Hacker News new | ask | show | jobs
by ims 2109 days ago
There were some stunning claims being made on Twitter last month based on a recently published study. Instantly skeptical, I dug into the methodology section and found this gem:

"It should be noted that the results cannot be estimated using a physician fixed effect due to a numeric overflow problem in Stata 15 which cannot be overcome without changing the assumptions of the logit model."

... The sad part was they didn't even choose a reasonable model in the first place.

3 comments

(Ignore my previous reply I found it myself). To be fair to the authors, it is not their primary specification, that was a linear probability model. The logit model is just a robustness check to make sure the linearity assumption isn't driving the results.
Yes, the primary specification was a linear probability model for the likelihood of a binary dependent variable conditioned on two binary input variables. As far as I could tell, the fit was max likelihood without regularization and the paper's bombshell conclusion was based on the regression coefficients' p-values.

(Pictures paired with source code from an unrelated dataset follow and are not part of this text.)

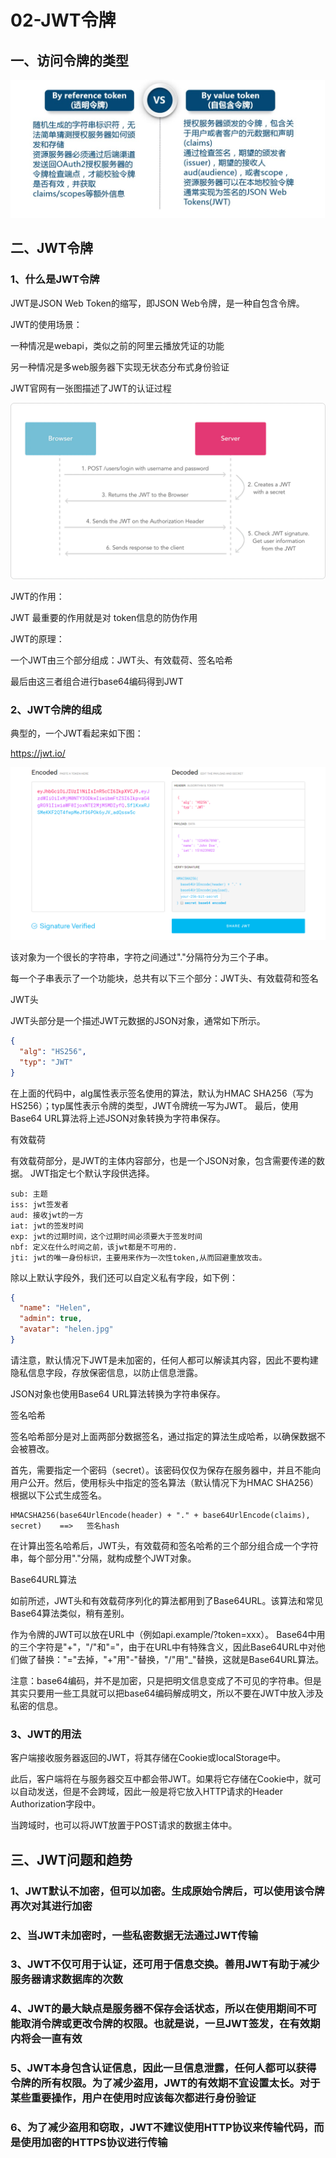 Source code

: # 02-JWT令牌


## 一、访问令牌的类型

![images](./images/4c5b3db1-6052-441b-8384-8800fa4c288a.jpg)

## 二、JWT令牌

### 1、什么是JWT令牌

JWT是JSON Web Token的缩写，即JSON Web令牌，是一种自包含令牌。

JWT的使用场景：

一种情况是webapi，类似之前的阿里云播放凭证的功能

另一种情况是多web服务器下实现无状态分布式身份验证

JWT官网有一张图描述了JWT的认证过程

![images](./images/0.921535905298511.png)

JWT的作用：

JWT 最重要的作用就是对 token信息的防伪作用

JWT的原理：

一个JWT由三个部分组成：JWT头、有效载荷、签名哈希

最后由这三者组合进行base64编码得到JWT

### 2、JWT令牌的组成

典型的，一个JWT看起来如下图：

<https://jwt.io/>

![images](./images/3402e929-2225-4c64-8f2e-4471b63366d0.png)

该对象为一个很长的字符串，字符之间通过"."分隔符分为三个子串。

每一个子串表示了一个功能块，总共有以下三个部分：JWT头、有效载荷和签名

JWT头

JWT头部分是一个描述JWT元数据的JSON对象，通常如下所示。

```json
{
  "alg": "HS256",
  "typ": "JWT"
}
```

在上面的代码中，alg属性表示签名使用的算法，默认为HMAC SHA256（写为HS256）；typ属性表示令牌的类型，JWT令牌统一写为JWT。
最后，使用Base64 URL算法将上述JSON对象转换为字符串保存。

有效载荷

有效载荷部分，是JWT的主体内容部分，也是一个JSON对象，包含需要传递的数据。 JWT指定七个默认字段供选择。

```
sub: 主题
iss: jwt签发者
aud: 接收jwt的一方
iat: jwt的签发时间
exp: jwt的过期时间，这个过期时间必须要大于签发时间
nbf: 定义在什么时间之前，该jwt都是不可用的.
jti: jwt的唯一身份标识，主要用来作为一次性token,从而回避重放攻击。
```

除以上默认字段外，我们还可以自定义私有字段，如下例：

```json
{
  "name": "Helen",
  "admin": true,
  "avatar": "helen.jpg"
}
```

请注意，默认情况下JWT是未加密的，任何人都可以解读其内容，因此不要构建隐私信息字段，存放保密信息，以防止信息泄露。

JSON对象也使用Base64 URL算法转换为字符串保存。

签名哈希

签名哈希部分是对上面两部分数据签名，通过指定的算法生成哈希，以确保数据不会被篡改。

首先，需要指定一个密码（secret）。该密码仅仅为保存在服务器中，并且不能向用户公开。然后，使用标头中指定的签名算法（默认情况下为HMAC SHA256）根据以下公式生成签名。

```
HMACSHA256(base64UrlEncode(header) + "." + base64UrlEncode(claims), secret)    ==>   签名hash
```

在计算出签名哈希后，JWT头，有效载荷和签名哈希的三个部分组合成一个字符串，每个部分用"."分隔，就构成整个JWT对象。

Base64URL算法

如前所述，JWT头和有效载荷序列化的算法都用到了Base64URL。该算法和常见Base64算法类似，稍有差别。

作为令牌的JWT可以放在URL中（例如api.example/?token=xxx）。 Base64中用的三个字符是"+"，"/"和"="，由于在URL中有特殊含义，因此Base64URL中对他们做了替换："="去掉，"+"用"-"替换，"/"用"_"替换，这就是Base64URL算法。

注意：base64编码，并不是加密，只是把明文信息变成了不可见的字符串。但是其实只要用一些工具就可以把base64编码解成明文，所以不要在JWT中放入涉及私密的信息。

### 3、JWT的用法

客户端接收服务器返回的JWT，将其存储在Cookie或localStorage中。

此后，客户端将在与服务器交互中都会带JWT。如果将它存储在Cookie中，就可以自动发送，但是不会跨域，因此一般是将它放入HTTP请求的Header Authorization字段中。

当跨域时，也可以将JWT放置于POST请求的数据主体中。

## 三、JWT问题和趋势

### 1、JWT默认不加密，但可以加密。生成原始令牌后，可以使用该令牌再次对其进行加密

### 2、当JWT未加密时，一些私密数据无法通过JWT传输

### 3、JWT不仅可用于认证，还可用于信息交换。善用JWT有助于减少服务器请求数据库的次数

### 4、JWT的最大缺点是服务器不保存会话状态，所以在使用期间不可能取消令牌或更改令牌的权限。也就是说，一旦JWT签发，在有效期内将会一直有效

### 5、JWT本身包含认证信息，因此一旦信息泄露，任何人都可以获得令牌的所有权限。为了减少盗用，JWT的有效期不宜设置太长。对于某些重要操作，用户在使用时应该每次都进行身份验证

### 6、为了减少盗用和窃取，JWT不建议使用HTTP协议来传输代码，而是使用加密的HTTPS协议进行传输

The Stata thing was just one of many, many red flags.

When your robustness check fails because of numerical overflow...
I mean they couldn’t just do it in Matlab? or Python? So incredibly lazy.
Python, R, Mathab etc. are outside of many people's skillsets. I've tried to evangelize to many fellow researchers, but they simply don't have the time or the interest in novel programming languages when the tools they have (largely) work.
Matlab is quote expensive.
Which paper was this?